### WORK ORDER:
The finished copy must match the records exactly, except that it contains no pictures.

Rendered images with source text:

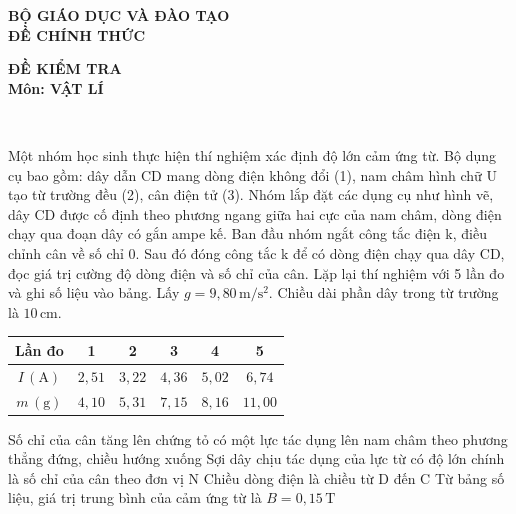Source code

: \documentclass[12pt,a4paper]{article}
\begin{document}
\begin{minipage}[t]{7cm}
	\begin{center}
		\textbf{BỘ GIÁO DỤC VÀ ĐÀO TẠO \\[3pt]
			ĐỀ CHÍNH THỨC}
	\end{center}
\end{minipage}
\hspace{3cm}
\begin{minipage}[t]{7cm}
	\begin{center}
		\textbf{ĐỀ KIỂM TRA\\[3pt]
			Môn: VẬT LÍ}
	\end{center}
\end{minipage}\\[6pt]

\begin{ex}
	Một nhóm học sinh thực hiện thí nghiệm xác định độ lớn cảm ứng từ. Bộ dụng cụ bao gồm: dây dẫn CD mang dòng điện không đổi (1), nam châm hình chữ U tạo từ trường đều (2), cân điện tử (3). Nhóm lắp đặt các dụng cụ như hình vẽ, dây CD được cố định theo phương ngang giữa hai cực của nam châm, dòng điện chạy qua đoạn dây có gắn ampe kế. Ban đầu nhóm ngắt công tắc điện k, điều chỉnh cân về số chỉ 0. Sau đó đóng công tắc k để có dòng điện chạy qua dây CD, đọc giá trị cường độ dòng điện và số chỉ của cân. Lặp lại thí nghiệm với 5 lần đo và ghi số liệu vào bảng. Lấy $g = 9{,}80 \, \mathrm{m/s^2}$. Chiều dài phần dây trong từ trường là $10 \, \mathrm{cm}$.
	\begin{center}
		\begin{tabular}{|c|c|c|c|c|c|}
			\hline
			Lần đo & 1 & 2 & 3 & 4 & 5 \\
			\hline
			$I \, (\mathrm{A})$ & $2{,}51$ & $3{,}22$ & $4{,}36$ & $5{,}02$ & $6{,}74$ \\
			\hline
			$m \, (\mathrm{g})$ & $4{,}10$ & $5{,}31$ & $7{,}15$ & $8{,}16$ & $11{,}00$ \\
			\hline
		\end{tabular}
	\end{center}
	\choiceTF
	{\True Số chỉ của cân tăng lên chứng tỏ có một lực tác dụng lên nam châm theo phương thẳng đứng, chiều hướng xuống}
	{Sợi dây chịu tác dụng của lực từ có độ lớn chính là số chỉ của cân theo đơn vị N}
	{Chiều dòng điện là chiều từ D đến C}
	{Từ bảng số liệu, giá trị trung bình của cảm ứng từ là $B = 0{,}15 \, \mathrm{T}$}
	\loigiai{}
\end{ex}
\end{document}
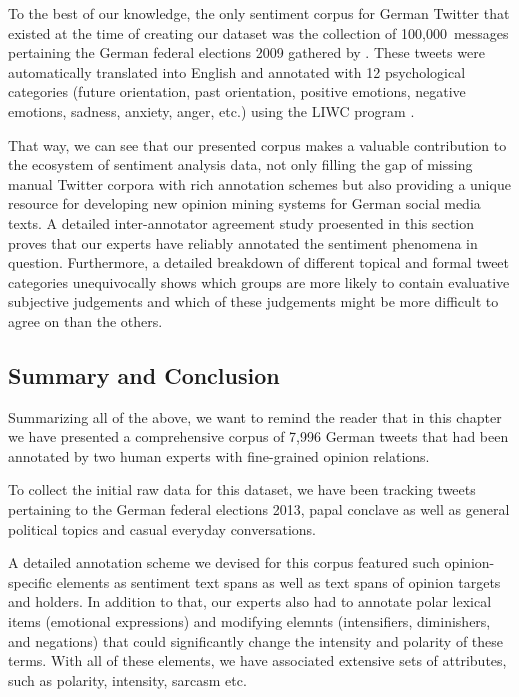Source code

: To the best of our knowledge, the only sentiment corpus for German
Twitter that existed at the time of creating our dataset was the
collection of 100,000~messages pertaining the German federal elections
2009 gathered by \citet{Tumasjan:10}.  These tweets were automatically
translated into English and annotated with 12 psychological categories
(future orientation, past orientation, positive emotions, negative
emotions, sadness, anxiety, anger, etc.) using the LIWC program
\cite[Linguistic Inquiry and Word Count;][]{Pannebaker:07}.

That way, we can see that our presented corpus makes a valuable
contribution to the ecosystem of sentiment analysis data, not only
filling the gap of missing manual Twitter corpora with rich annotation
schemes but also providing a unique resource for developing new
opinion mining systems for German social media texts.  A detailed
inter-annotator agreement study proesented in this section proves that
our experts have reliably annotated the sentiment phenomena in
question.  Furthermore, a detailed breakdown of different topical and
formal tweet categories unequivocally shows which groups are more
likely to contain evaluative subjective judgements and which of these
judgements might be more difficult to agree on than the others.

\subsection{Summary and Conclusion}
Summarizing all of the above, we want to remind the reader that in
this chapter we have presented a comprehensive corpus of 7,996 German
tweets that had been annotated by two human experts with fine-grained
opinion relations.

To collect the initial raw data for this dataset, we have been
tracking tweets pertaining to the German federal elections 2013, papal
conclave as well as general political topics and casual everyday
conversations.

A detailed annotation scheme we devised for this corpus featured such
opinion-specific elements as sentiment text spans as well as text
spans of opinion targets and holders.  In addition to that, our
experts also had to annotate polar lexical items (emotional
expressions) and modifying elemnts (intensifiers, diminishers, and
negations) that could significantly change the intensity and polarity
of these terms.  With all of these elements, we have associated
extensive sets of attributes, such as polarity, intensity, sarcasm
etc.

### ANSWER TO THE PROBLEM:
Source code

: \documentclass[12pt,a4paper]{article}
\begin{document}
\begin{minipage}[t]{7cm}
	\begin{center}
		\textbf{BỘ GIÁO DỤC VÀ ĐÀO TẠO \\[3pt]
			ĐỀ CHÍNH THỨC}
	\end{center}
\end{minipage}
\hspace{3cm}
\begin{minipage}[t]{7cm}
	\begin{center}
		\textbf{ĐỀ KIỂM TRA\\[3pt]
			Môn: VẬT LÍ}
	\end{center}
\end{minipage}\\[6pt]

\begin{ex}
	Một nhóm học sinh thực hiện thí nghiệm xác định độ lớn cảm ứng từ. Bộ dụng cụ bao gồm: dây dẫn CD mang dòng điện không đổi (1), nam châm hình chữ U tạo từ trường đều (2), cân điện tử (3). Nhóm lắp đặt các dụng cụ như hình vẽ, dây CD được cố định theo phương ngang giữa hai cực của nam châm, dòng điện chạy qua đoạn dây có gắn ampe kế. Ban đầu nhóm ngắt công tắc điện k, điều chỉnh cân về số chỉ 0. Sau đó đóng công tắc k để có dòng điện chạy qua dây CD, đọc giá trị cường độ dòng điện và số chỉ của cân. Lặp lại thí nghiệm với 5 lần đo và ghi số liệu vào bảng. Lấy $g = 9{,}80 \, \mathrm{m/s^2}$. Chiều dài phần dây trong từ trường là $10 \, \mathrm{cm}$.
	\begin{center}
		\begin{tabular}{|c|c|c|c|c|c|}
			\hline
			Lần đo & 1 & 2 & 3 & 4 & 5 \\
			\hline
			$I \, (\mathrm{A})$ & $2{,}51$ & $3{,}22$ & $4{,}36$ & $5{,}02$ & $6{,}74$ \\
			\hline
			$m \, (\mathrm{g})$ & $4{,}10$ & $5{,}31$ & $7{,}15$ & $8{,}16$ & $11{,}00$ \\
			\hline
		\end{tabular}
	\end{center}
	\choiceTF
	{\True Số chỉ của cân tăng lên chứng tỏ có một lực tác dụng lên nam châm theo phương thẳng đứng, chiều hướng xuống}
	{Sợi dây chịu tác dụng của lực từ có độ lớn chính là số chỉ của cân theo đơn vị N}
	{Chiều dòng điện là chiều từ D đến C}
	{Từ bảng số liệu, giá trị trung bình của cảm ứng từ là $B = 0{,}15 \, \mathrm{T}$}
	\loigiai{}
\end{ex}
\end{document}
Source code

: To the best of our knowledge, the only sentiment corpus for German
Twitter that existed at the time of creating our dataset was the
collection of 100,000~messages pertaining the German federal elections
2009 gathered by \citet{Tumasjan:10}.  These tweets were automatically
translated into English and annotated with 12 psychological categories
(future orientation, past orientation, positive emotions, negative
emotions, sadness, anxiety, anger, etc.) using the LIWC program
\cite[Linguistic Inquiry and Word Count;][]{Pannebaker:07}.

That way, we can see that our presented corpus makes a valuable
contribution to the ecosystem of sentiment analysis data, not only
filling the gap of missing manual Twitter corpora with rich annotation
schemes but also providing a unique resource for developing new
opinion mining systems for German social media texts.  A detailed
inter-annotator agreement study proesented in this section proves that
our experts have reliably annotated the sentiment phenomena in
question.  Furthermore, a detailed breakdown of different topical and
formal tweet categories unequivocally shows which groups are more
likely to contain evaluative subjective judgements and which of these
judgements might be more difficult to agree on than the others.

\subsection{Summary and Conclusion}
Summarizing all of the above, we want to remind the reader that in
this chapter we have presented a comprehensive corpus of 7,996 German
tweets that had been annotated by two human experts with fine-grained
opinion relations.

To collect the initial raw data for this dataset, we have been
tracking tweets pertaining to the German federal elections 2013, papal
conclave as well as general political topics and casual everyday
conversations.

A detailed annotation scheme we devised for this corpus featured such
opinion-specific elements as sentiment text spans as well as text
spans of opinion targets and holders.  In addition to that, our
experts also had to annotate polar lexical items (emotional
expressions) and modifying elemnts (intensifiers, diminishers, and
negations) that could significantly change the intensity and polarity
of these terms.  With all of these elements, we have associated
extensive sets of attributes, such as polarity, intensity, sarcasm
etc.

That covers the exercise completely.